Required work: The required output is a verbatim transcription of the listing, pictures excluded.

Task input:

-=-=-=-=-

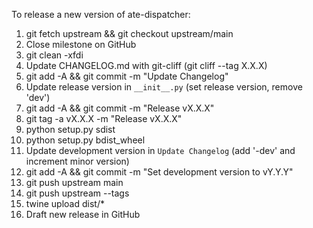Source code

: To release a new version of ate-dispatcher:

1. git fetch upstream && git checkout upstream/main
2. Close milestone on GitHub
3. git clean -xfdi
4. Update CHANGELOG.md with git-cliff (git cliff --tag X.X.X)
5. git add -A && git commit -m "Update Changelog"
6. Update release version in ``__init__.py`` (set release version, remove 'dev')
8. git add -A && git commit -m "Release vX.X.X"
9. git tag -a vX.X.X -m "Release vX.X.X"
14. python setup.py sdist
15. python setup.py bdist_wheel
10. Update development version in ``Update Changelog`` (add '-dev' and increment minor version)
11. git add -A && git commit -m "Set development version to vY.Y.Y"
12. git push upstream main
13. git push upstream --tags
16. twine upload dist/*
17. Draft new release in GitHub
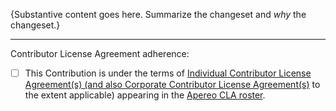 {Substantive content goes here. Summarize the changeset and *why* the changeset.}

----

Contributor License Agreement adherence:

<!-- Place an x in the checkbox for YES. -->

- [ ] This Contribution is under the terms of [Individual Contributor License Agreement(s) (and also Corporate Contributor License Agreement(s)][Apereo Contributor License Agreements] to the extent applicable) appearing in the [Apereo CLA roster][].

[Apereo CLA roster]: http://licensing.apereo.org/completed-clas
[Apereo Contributor License Agreements]: https://www.apereo.org/licensing/agreements
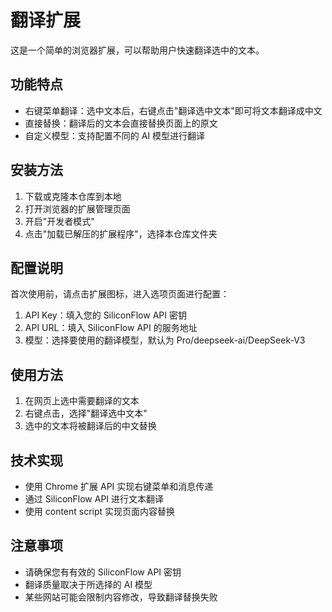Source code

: # 翻译扩展

这是一个简单的浏览器扩展，可以帮助用户快速翻译选中的文本。

## 功能特点

- 右键菜单翻译：选中文本后，右键点击"翻译选中文本"即可将文本翻译成中文
- 直接替换：翻译后的文本会直接替换页面上的原文
- 自定义模型：支持配置不同的 AI 模型进行翻译

## 安装方法

1. 下载或克隆本仓库到本地
2. 打开浏览器的扩展管理页面
3. 开启"开发者模式"
4. 点击"加载已解压的扩展程序"，选择本仓库文件夹

## 配置说明

首次使用前，请点击扩展图标，进入选项页面进行配置：

1. API Key：填入您的 SiliconFlow API 密钥
2. API URL：填入 SiliconFlow API 的服务地址
3. 模型：选择要使用的翻译模型，默认为 Pro/deepseek-ai/DeepSeek-V3

## 使用方法

1. 在网页上选中需要翻译的文本
2. 右键点击，选择"翻译选中文本"
3. 选中的文本将被翻译后的中文替换

## 技术实现

- 使用 Chrome 扩展 API 实现右键菜单和消息传递
- 通过 SiliconFlow API 进行文本翻译
- 使用 content script 实现页面内容替换

## 注意事项

- 请确保您有有效的 SiliconFlow API 密钥
- 翻译质量取决于所选择的 AI 模型
- 某些网站可能会限制内容修改，导致翻译替换失败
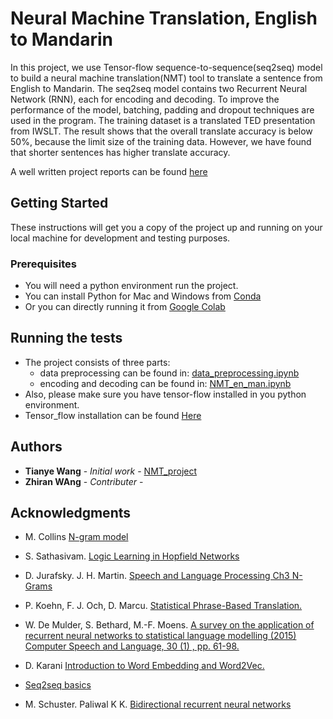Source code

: # Neural Machine Translation, English to Mandarin

In this project, we use Tensor-flow sequence-to-sequence(seq2seq) model to build a neural machine translation(NMT) tool to translate a sentence from English to Mandarin. The seq2seq model contains two Recurrent Neural Network (RNN), each for encoding and decoding. To improve the performance of the model, batching, padding and dropout techniques are used in the program. The training dataset is a translated TED presentation from IWSLT. The result shows that the overall translate accuracy is below 50%, because the limit size of the training data. However, we have found that shorter sentences has higher translate accuracy.

A well written project reports can be found [here](https://github.com/tn610582/NLP/blob/master/report.pdf)

## Getting Started

These instructions will get you a copy of the project up and running on your local machine for development and testing purposes.

### Prerequisites

* You will need a python environment run the project.
* You can install Python for Mac and Windows from [Conda](https://docs.conda.io/projects/conda/en/latest/user-guide/install/)
* Or you can directly running it from [Google Colab](https://colab.research.google.com)

## Running the tests

* The project consists of three parts: 
 	- data preprocessing can be found in: [data_preprocessing.ipynb](https://github.com/tn610582/NLP/blob/master/data_preprocessing.ipynb)
 	- encoding and decoding can be found in: [NMT_en_man.ipynb](https://github.com/tn610582/NLP/blob/master/NMT_en_man.ipynb)
* Also, please make sure you have tensor-flow installed in you python environment. 
* Tensor_flow installation can be found [Here](https://www.tensorflow.org/install)

## Authors

* **Tianye Wang** - *Initial work* - [NMT_project](https://github.com/tn610582)
* **Zhiran WAng** - *Contributer* - 

## Acknowledgments


* M. Collins [N-gram model](http://www.cs.columbia.edu/~mcollins/lm-spring2013.pdf)

* S. Sathasivam. [Logic Learning in Hopfield Networks]() 

* D. Jurafsky.  J. H. Martin. [Speech and Language Processing Ch3 N-Grams](https://web.stanford.edu/~jurafsky/slp3/3.pdf)

* P. Koehn, F. J. Och, D. Marcu. [Statistical Phrase-Based Translation.](https://aclanthology.info/pdf/N/N03/N03-1017.pdf)

* W. De Mulder, S. Bethard, M.-F. Moens. [A survey on the application of recurrent neural networks to statistical language modelling (2015) Computer Speech and Language,  30  (1) , pp. 61-98.]()

* D. Karani [Introduction to Word Embedding and Word2Vec.](https://towardsdatascience.com/introduction-to-word-embedding-and-word2vec-652d0c2060fa)

* [Seq2seq basics](https://google.github.io/seq2seq/)

* M. Schuster. Paliwal K K. [Bidirectional recurrent neural networks](https://www.semanticscholar.org/paper/Bidirectional-recurrent-neural-networks-Schuster-Paliwal/)






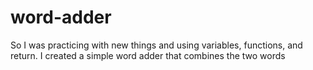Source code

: # word-adder
So I was practicing with new things and using variables, functions, and return. I created a simple word adder that combines the two words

-=-=-=-=-

Answer to this problem:
Source code

: To release a new version of ate-dispatcher:

1. git fetch upstream && git checkout upstream/main
2. Close milestone on GitHub
3. git clean -xfdi
4. Update CHANGELOG.md with git-cliff (git cliff --tag X.X.X)
5. git add -A && git commit -m "Update Changelog"
6. Update release version in ``__init__.py`` (set release version, remove 'dev')
8. git add -A && git commit -m "Release vX.X.X"
9. git tag -a vX.X.X -m "Release vX.X.X"
14. python setup.py sdist
15. python setup.py bdist_wheel
10. Update development version in ``Update Changelog`` (add '-dev' and increment minor version)
11. git add -A && git commit -m "Set development version to vY.Y.Y"
12. git push upstream main
13. git push upstream --tags
16. twine upload dist/*
17. Draft new release in GitHub
 {Substantive content goes here. Summarize the changeset and *why* the changeset.}

----

Contributor License Agreement adherence:

<!-- Place an x in the checkbox for YES. -->

- [ ] This Contribution is under the terms of [Individual Contributor License Agreement(s) (and also Corporate Contributor License Agreement(s)][Apereo Contributor License Agreements] to the extent applicable) appearing in the [Apereo CLA roster][].

[Apereo CLA roster]: http://licensing.apereo.org/completed-clas
[Apereo Contributor License Agreements]: https://www.apereo.org/licensing/agreements
Source code

: # 翻译扩展

这是一个简单的浏览器扩展，可以帮助用户快速翻译选中的文本。

## 功能特点

- 右键菜单翻译：选中文本后，右键点击"翻译选中文本"即可将文本翻译成中文
- 直接替换：翻译后的文本会直接替换页面上的原文
- 自定义模型：支持配置不同的 AI 模型进行翻译

## 安装方法

1. 下载或克隆本仓库到本地
2. 打开浏览器的扩展管理页面
3. 开启"开发者模式"
4. 点击"加载已解压的扩展程序"，选择本仓库文件夹

## 配置说明

首次使用前，请点击扩展图标，进入选项页面进行配置：

1. API Key：填入您的 SiliconFlow API 密钥
2. API URL：填入 SiliconFlow API 的服务地址
3. 模型：选择要使用的翻译模型，默认为 Pro/deepseek-ai/DeepSeek-V3

## 使用方法

1. 在网页上选中需要翻译的文本
2. 右键点击，选择"翻译选中文本"
3. 选中的文本将被翻译后的中文替换

## 技术实现

- 使用 Chrome 扩展 API 实现右键菜单和消息传递
- 通过 SiliconFlow API 进行文本翻译
- 使用 content script 实现页面内容替换

## 注意事项

- 请确保您有有效的 SiliconFlow API 密钥
- 翻译质量取决于所选择的 AI 模型
- 某些网站可能会限制内容修改，导致翻译替换失败
Source code

: # Neural Machine Translation, English to Mandarin

In this project, we use Tensor-flow sequence-to-sequence(seq2seq) model to build a neural machine translation(NMT) tool to translate a sentence from English to Mandarin. The seq2seq model contains two Recurrent Neural Network (RNN), each for encoding and decoding. To improve the performance of the model, batching, padding and dropout techniques are used in the program. The training dataset is a translated TED presentation from IWSLT. The result shows that the overall translate accuracy is below 50%, because the limit size of the training data. However, we have found that shorter sentences has higher translate accuracy.

A well written project reports can be found [here](https://github.com/tn610582/NLP/blob/master/report.pdf)

## Getting Started

These instructions will get you a copy of the project up and running on your local machine for development and testing purposes.

### Prerequisites

* You will need a python environment run the project.
* You can install Python for Mac and Windows from [Conda](https://docs.conda.io/projects/conda/en/latest/user-guide/install/)
* Or you can directly running it from [Google Colab](https://colab.research.google.com)

## Running the tests

* The project consists of three parts: 
 	- data preprocessing can be found in: [data_preprocessing.ipynb](https://github.com/tn610582/NLP/blob/master/data_preprocessing.ipynb)
 	- encoding and decoding can be found in: [NMT_en_man.ipynb](https://github.com/tn610582/NLP/blob/master/NMT_en_man.ipynb)
* Also, please make sure you have tensor-flow installed in you python environment. 
* Tensor_flow installation can be found [Here](https://www.tensorflow.org/install)

## Authors

* **Tianye Wang** - *Initial work* - [NMT_project](https://github.com/tn610582)
* **Zhiran WAng** - *Contributer* - 

## Acknowledgments


* M. Collins [N-gram model](http://www.cs.columbia.edu/~mcollins/lm-spring2013.pdf)

* S. Sathasivam. [Logic Learning in Hopfield Networks]() 

* D. Jurafsky.  J. H. Martin. [Speech and Language Processing Ch3 N-Grams](https://web.stanford.edu/~jurafsky/slp3/3.pdf)

* P. Koehn, F. J. Och, D. Marcu. [Statistical Phrase-Based Translation.](https://aclanthology.info/pdf/N/N03/N03-1017.pdf)

* W. De Mulder, S. Bethard, M.-F. Moens. [A survey on the application of recurrent neural networks to statistical language modelling (2015) Computer Speech and Language,  30  (1) , pp. 61-98.]()

* D. Karani [Introduction to Word Embedding and Word2Vec.](https://towardsdatascience.com/introduction-to-word-embedding-and-word2vec-652d0c2060fa)

* [Seq2seq basics](https://google.github.io/seq2seq/)

* M. Schuster. Paliwal K K. [Bidirectional recurrent neural networks](https://www.semanticscholar.org/paper/Bidirectional-recurrent-neural-networks-Schuster-Paliwal/)






Source code

: # word-adder
So I was practicing with new things and using variables, functions, and return. I created a simple word adder that combines the two words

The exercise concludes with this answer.